Prompt |
Look below and pull out each line with the word "heli".

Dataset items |
....................

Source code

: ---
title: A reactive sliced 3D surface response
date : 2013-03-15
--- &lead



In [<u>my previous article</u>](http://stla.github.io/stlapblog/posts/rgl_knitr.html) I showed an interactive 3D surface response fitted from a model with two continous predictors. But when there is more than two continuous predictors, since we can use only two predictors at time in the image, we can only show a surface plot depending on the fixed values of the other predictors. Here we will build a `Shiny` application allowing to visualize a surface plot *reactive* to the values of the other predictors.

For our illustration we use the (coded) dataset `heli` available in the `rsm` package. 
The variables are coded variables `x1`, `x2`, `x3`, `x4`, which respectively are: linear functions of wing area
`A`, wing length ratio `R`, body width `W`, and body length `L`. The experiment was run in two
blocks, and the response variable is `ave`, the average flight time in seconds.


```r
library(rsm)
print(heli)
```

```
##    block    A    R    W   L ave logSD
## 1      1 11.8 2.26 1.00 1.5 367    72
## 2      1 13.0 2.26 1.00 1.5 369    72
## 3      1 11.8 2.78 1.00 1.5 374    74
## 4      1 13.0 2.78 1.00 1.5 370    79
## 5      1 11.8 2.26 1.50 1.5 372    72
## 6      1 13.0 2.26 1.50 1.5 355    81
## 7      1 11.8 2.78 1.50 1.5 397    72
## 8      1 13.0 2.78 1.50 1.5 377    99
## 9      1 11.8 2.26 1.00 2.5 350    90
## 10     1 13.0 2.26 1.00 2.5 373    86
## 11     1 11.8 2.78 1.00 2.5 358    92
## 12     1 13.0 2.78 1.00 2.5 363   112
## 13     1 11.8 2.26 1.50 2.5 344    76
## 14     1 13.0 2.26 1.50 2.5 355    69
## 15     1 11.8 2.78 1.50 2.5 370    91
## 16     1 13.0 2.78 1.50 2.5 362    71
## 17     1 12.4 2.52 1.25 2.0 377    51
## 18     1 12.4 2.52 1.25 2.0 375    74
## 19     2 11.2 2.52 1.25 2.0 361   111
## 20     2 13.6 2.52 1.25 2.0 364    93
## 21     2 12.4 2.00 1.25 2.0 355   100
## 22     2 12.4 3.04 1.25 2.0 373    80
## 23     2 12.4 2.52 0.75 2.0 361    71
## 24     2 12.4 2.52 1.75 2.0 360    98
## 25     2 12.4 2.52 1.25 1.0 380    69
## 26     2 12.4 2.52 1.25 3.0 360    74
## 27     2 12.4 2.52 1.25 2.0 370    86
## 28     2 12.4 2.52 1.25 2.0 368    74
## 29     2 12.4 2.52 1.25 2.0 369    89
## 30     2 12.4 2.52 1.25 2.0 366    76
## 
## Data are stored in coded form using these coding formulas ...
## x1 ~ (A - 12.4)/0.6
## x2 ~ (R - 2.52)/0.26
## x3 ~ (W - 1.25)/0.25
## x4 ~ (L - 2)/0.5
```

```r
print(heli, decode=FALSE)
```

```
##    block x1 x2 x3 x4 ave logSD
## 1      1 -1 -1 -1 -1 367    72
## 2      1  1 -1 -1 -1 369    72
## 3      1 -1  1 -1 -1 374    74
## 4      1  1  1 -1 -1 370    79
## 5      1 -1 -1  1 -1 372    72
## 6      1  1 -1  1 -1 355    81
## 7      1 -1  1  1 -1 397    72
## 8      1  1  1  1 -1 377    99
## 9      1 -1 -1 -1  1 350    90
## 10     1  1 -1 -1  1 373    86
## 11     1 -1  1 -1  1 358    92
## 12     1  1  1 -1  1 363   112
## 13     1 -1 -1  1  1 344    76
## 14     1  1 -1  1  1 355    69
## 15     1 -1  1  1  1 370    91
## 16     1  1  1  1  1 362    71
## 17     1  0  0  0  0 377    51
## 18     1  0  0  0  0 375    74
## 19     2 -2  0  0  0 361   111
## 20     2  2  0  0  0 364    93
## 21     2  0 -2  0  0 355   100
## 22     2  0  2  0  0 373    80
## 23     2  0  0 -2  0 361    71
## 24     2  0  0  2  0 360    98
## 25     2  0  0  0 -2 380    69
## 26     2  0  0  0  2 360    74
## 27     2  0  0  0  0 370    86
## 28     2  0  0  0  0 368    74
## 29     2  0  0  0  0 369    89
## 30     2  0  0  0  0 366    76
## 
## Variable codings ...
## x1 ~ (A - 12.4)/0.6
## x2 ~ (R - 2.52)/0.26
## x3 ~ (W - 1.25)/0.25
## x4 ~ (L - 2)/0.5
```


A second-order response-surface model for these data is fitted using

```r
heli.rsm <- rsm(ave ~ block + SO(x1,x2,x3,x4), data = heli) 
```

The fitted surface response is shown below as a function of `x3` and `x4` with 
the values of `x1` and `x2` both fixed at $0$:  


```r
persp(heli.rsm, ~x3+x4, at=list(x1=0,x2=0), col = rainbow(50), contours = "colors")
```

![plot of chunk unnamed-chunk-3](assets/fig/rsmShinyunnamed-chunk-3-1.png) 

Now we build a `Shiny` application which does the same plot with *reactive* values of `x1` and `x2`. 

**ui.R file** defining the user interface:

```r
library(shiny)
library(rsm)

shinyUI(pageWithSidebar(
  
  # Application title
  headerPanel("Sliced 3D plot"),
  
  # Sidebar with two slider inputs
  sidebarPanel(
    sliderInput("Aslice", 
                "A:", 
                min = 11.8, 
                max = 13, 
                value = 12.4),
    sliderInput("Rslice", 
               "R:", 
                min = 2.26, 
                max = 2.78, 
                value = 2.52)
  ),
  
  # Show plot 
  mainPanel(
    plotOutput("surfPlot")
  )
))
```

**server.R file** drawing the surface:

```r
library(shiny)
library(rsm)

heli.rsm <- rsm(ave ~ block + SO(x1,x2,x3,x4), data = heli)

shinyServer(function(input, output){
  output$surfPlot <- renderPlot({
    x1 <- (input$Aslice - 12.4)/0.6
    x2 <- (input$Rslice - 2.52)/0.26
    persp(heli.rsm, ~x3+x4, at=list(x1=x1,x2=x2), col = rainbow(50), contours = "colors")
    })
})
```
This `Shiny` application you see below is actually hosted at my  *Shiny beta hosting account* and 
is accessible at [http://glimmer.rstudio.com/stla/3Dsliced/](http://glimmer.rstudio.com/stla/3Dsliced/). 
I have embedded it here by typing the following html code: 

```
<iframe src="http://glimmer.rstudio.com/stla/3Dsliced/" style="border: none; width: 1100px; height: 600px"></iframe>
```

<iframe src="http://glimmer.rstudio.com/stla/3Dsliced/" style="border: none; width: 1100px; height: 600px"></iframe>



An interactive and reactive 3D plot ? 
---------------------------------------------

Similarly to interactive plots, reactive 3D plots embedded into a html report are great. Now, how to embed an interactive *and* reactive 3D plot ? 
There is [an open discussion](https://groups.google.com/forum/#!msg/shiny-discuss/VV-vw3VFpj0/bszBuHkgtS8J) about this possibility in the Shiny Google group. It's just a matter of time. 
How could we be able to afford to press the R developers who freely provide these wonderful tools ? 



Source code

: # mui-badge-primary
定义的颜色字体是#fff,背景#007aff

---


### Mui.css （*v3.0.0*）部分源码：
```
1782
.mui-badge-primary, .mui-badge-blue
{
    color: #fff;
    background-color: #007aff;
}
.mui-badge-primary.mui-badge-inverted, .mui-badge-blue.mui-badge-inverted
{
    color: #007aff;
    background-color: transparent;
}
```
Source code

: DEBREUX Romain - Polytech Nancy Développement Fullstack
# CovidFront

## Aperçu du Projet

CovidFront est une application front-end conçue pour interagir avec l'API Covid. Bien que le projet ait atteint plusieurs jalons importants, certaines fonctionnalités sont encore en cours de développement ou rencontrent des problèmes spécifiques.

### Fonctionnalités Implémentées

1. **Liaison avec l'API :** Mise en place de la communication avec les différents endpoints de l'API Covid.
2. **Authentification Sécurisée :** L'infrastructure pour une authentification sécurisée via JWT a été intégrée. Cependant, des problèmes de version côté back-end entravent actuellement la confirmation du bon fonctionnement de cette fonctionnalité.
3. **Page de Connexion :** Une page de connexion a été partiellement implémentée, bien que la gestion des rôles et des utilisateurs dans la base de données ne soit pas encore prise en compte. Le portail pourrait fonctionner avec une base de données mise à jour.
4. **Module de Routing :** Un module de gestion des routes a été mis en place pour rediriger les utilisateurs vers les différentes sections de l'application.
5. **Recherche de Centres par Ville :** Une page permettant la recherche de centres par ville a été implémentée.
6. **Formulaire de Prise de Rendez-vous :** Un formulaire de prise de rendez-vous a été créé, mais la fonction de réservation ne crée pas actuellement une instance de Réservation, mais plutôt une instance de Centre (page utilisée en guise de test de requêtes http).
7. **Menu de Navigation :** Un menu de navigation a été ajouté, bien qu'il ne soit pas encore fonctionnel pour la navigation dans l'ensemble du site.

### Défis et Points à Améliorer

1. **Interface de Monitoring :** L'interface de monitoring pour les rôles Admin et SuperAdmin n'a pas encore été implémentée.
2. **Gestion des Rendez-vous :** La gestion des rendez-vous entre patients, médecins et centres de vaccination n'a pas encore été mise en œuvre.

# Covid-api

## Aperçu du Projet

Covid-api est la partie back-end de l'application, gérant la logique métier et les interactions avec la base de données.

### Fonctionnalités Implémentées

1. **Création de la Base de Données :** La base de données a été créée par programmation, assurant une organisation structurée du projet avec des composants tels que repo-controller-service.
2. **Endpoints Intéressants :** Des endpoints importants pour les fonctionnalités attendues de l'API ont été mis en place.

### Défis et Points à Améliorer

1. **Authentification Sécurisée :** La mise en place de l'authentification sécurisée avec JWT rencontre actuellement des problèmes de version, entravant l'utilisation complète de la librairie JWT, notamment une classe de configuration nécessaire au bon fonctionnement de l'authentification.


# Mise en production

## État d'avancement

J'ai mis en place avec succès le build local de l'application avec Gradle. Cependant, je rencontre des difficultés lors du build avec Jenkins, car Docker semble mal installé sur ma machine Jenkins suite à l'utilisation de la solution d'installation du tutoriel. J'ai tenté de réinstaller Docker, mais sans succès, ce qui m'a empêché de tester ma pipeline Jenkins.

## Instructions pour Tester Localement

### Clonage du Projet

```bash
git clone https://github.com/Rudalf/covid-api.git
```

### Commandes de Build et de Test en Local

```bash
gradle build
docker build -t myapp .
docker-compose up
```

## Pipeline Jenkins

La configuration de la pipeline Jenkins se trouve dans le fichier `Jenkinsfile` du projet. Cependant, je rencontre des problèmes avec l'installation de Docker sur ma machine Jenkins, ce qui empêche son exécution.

....................

Result of the exercise |
For our illustration we use the (coded) dataset `heli` available in the `rsm` package. 
print(heli)
print(heli, decode=FALSE)
heli.rsm <- rsm(ave ~ block + SO(x1,x2,x3,x4), data = heli) 
persp(heli.rsm, ~x3+x4, at=list(x1=0,x2=0), col = rainbow(50), contours = "colors")
heli.rsm <- rsm(ave ~ block + SO(x1,x2,x3,x4), data = heli)
    persp(heli.rsm, ~x3+x4, at=list(x1=x1,x2=x2), col = rainbow(50), contours = "colors")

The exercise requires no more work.